Even those islands blessed with higher land may be stretched to the breaking point by
salt-water intrusion into farmland, water scarcity and conflicts over resources. Island
countries are facing the very real possibility that their culture and ancestral lands may be
destroyed. In order to avoid the worst consequences of climate change and decrease the
risk of this humanitarian disaster from occurring throughout the Pacific and elsewhere,
the international community must take action to rapidly reduce global carbon emissions.
The resolution comes on the heels of the Niue Declaration on Climate Change, which
was signed by members of the Pacific Island Forum in August 2008 and which
committed signatories to “advocate and support the recognition, in all international fora,
of the urgent social, economic and security threats caused by the adverse impacts of
climate change and sea-level rise” to small island communities.
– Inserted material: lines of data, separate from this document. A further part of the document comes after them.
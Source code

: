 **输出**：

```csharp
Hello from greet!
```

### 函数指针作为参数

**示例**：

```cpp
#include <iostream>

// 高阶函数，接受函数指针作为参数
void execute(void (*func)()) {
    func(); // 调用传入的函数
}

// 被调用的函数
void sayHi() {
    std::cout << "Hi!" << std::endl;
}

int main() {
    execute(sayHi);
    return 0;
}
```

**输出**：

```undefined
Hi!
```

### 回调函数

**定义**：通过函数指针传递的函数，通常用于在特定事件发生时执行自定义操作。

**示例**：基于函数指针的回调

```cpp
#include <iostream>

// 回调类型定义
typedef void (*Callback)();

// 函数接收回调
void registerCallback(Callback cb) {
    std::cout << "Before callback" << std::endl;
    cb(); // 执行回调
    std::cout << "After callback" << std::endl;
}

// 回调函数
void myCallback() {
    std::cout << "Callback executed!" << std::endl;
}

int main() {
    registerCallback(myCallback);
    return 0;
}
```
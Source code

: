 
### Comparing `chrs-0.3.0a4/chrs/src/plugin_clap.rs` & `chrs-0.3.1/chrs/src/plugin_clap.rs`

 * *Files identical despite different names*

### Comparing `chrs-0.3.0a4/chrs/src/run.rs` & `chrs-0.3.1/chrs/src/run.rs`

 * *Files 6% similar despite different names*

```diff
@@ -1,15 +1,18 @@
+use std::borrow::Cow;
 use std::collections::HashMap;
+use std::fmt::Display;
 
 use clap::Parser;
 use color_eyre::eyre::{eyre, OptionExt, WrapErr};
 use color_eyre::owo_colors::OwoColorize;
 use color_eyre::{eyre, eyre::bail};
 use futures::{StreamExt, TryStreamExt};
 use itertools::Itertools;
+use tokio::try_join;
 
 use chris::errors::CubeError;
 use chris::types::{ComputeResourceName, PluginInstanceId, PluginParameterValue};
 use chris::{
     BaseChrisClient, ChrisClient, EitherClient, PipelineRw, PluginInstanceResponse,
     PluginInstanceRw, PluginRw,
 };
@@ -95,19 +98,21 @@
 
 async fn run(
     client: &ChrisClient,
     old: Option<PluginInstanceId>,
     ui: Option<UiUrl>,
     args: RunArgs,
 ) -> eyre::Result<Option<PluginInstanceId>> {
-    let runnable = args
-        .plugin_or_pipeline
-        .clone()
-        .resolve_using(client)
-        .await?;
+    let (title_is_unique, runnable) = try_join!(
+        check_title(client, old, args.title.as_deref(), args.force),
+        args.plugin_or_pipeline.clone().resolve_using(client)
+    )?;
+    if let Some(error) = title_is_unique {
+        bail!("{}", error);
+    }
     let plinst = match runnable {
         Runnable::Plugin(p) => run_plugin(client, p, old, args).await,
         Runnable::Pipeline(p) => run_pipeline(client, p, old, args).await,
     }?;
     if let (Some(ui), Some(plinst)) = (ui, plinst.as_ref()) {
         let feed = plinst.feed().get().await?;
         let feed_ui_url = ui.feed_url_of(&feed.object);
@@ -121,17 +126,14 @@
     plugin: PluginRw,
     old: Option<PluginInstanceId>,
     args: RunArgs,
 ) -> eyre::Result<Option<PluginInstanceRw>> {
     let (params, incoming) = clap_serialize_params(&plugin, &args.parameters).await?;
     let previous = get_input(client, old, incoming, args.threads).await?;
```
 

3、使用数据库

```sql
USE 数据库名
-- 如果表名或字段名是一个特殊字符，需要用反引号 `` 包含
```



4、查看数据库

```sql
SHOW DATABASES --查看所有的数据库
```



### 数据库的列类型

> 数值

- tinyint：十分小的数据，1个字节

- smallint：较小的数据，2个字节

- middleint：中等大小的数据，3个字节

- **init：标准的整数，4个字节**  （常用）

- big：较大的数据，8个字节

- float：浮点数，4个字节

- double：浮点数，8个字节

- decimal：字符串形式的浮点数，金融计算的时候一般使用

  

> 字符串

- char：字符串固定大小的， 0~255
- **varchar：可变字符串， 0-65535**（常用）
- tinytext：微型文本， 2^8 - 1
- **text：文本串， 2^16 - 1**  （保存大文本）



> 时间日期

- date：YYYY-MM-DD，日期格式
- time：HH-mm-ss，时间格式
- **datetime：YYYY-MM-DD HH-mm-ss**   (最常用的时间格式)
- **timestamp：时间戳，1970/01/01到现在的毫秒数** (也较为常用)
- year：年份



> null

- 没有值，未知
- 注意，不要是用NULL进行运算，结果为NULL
Past international
agreements, such as the Barbados Programme of Action, the Mauritius Declaration, and
the Mauritius Strategy have highlighted the special development challenges that climate
change poses for small island developing states.
The resolution passed today is unique in that it is one of the first instruments to explicitly
draw the connection between climate change and security. Frustrated with the lack of
urgency to tackle climate change exhibited by much of the world, the PSIDS first
proposed a General Assembly resolution urging the United Nations Security Council to
examine the security implications posed by climate change back in March of 2008. In
addition to its call for action, the resolution ‘Climate Change and its possible security
implications” requests United Nations Secretary General Ban Ki-moon to prepare a
comprehensive report on the security dimensions of climate change in collaboration with
regional and international organisations and U.N. member states.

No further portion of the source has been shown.